Check each line below for the word "contre" and give the number of lines that have it, nothing more.
**********
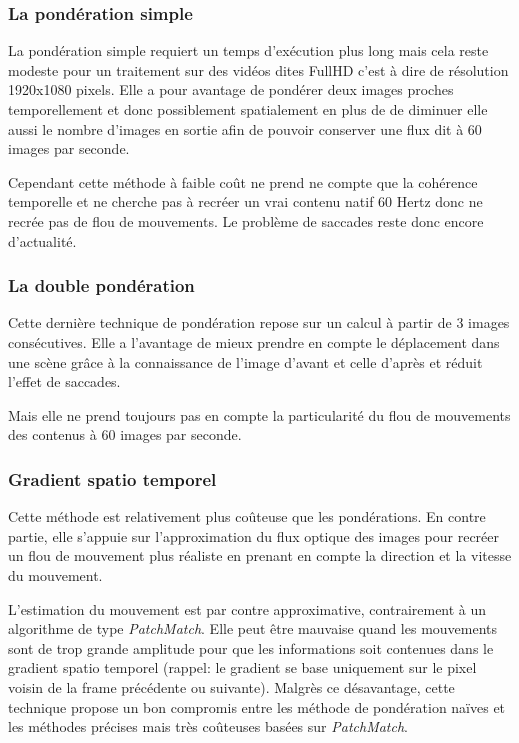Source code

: \documentclass[fleqn,10pt]{SelfArx} %
\begin{document}
\subsubsection{La pondération simple}
La pondération simple requiert un temps d'exécution plus long mais cela reste modeste pour un traitement sur des vidéos dites \og FullHD \fg{} c'est à dire de résolution 1920x1080 pixels. Elle a pour avantage de pondérer deux images proches temporellement et donc possiblement spatialement en plus de de diminuer elle aussi le nombre d'images en sortie afin de pouvoir conserver une flux dit à 60 images par seconde.

Cependant cette méthode à faible coût ne prend ne compte que la cohérence temporelle et ne cherche pas à recréer un vrai contenu natif 60 Hertz donc ne recrée pas de flou de mouvements. Le problème de saccades reste donc encore d'actualité.

\subsubsection{La double pondération}
Cette dernière technique de pondération repose sur un calcul à partir de 3 images consécutives. Elle a l'avantage de mieux prendre en compte le déplacement dans une scène grâce à la connaissance de l'image d'avant et celle d'après et réduit l'effet de saccades.

Mais elle ne prend toujours pas en compte la particularité du flou de mouvements des contenus à 60 images par seconde.

\subsubsection{Gradient spatio temporel}
Cette méthode est relativement plus coûteuse que les pondérations. En contre partie, elle s'appuie sur
l'approximation du flux optique des images pour recréer un flou de mouvement plus réaliste en prenant en
compte la direction et la vitesse du mouvement.

L'estimation du mouvement est par contre approximative, contrairement à un algorithme de type {\em PatchMatch}.
Elle peut être mauvaise quand les mouvements sont de trop grande amplitude pour que les informations soit contenues dans 
le gradient spatio temporel (rappel: le gradient se base uniquement sur le pixel voisin de la frame précédente
ou suivante). Malgrès ce désavantage, cette technique propose un bon compromis entre les méthode de
pondération naïves et les méthodes précises mais très coûteuses basées sur {\em PatchMatch}.
\end{document}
**********
▶ **EXERCISE OUTPUT**: 2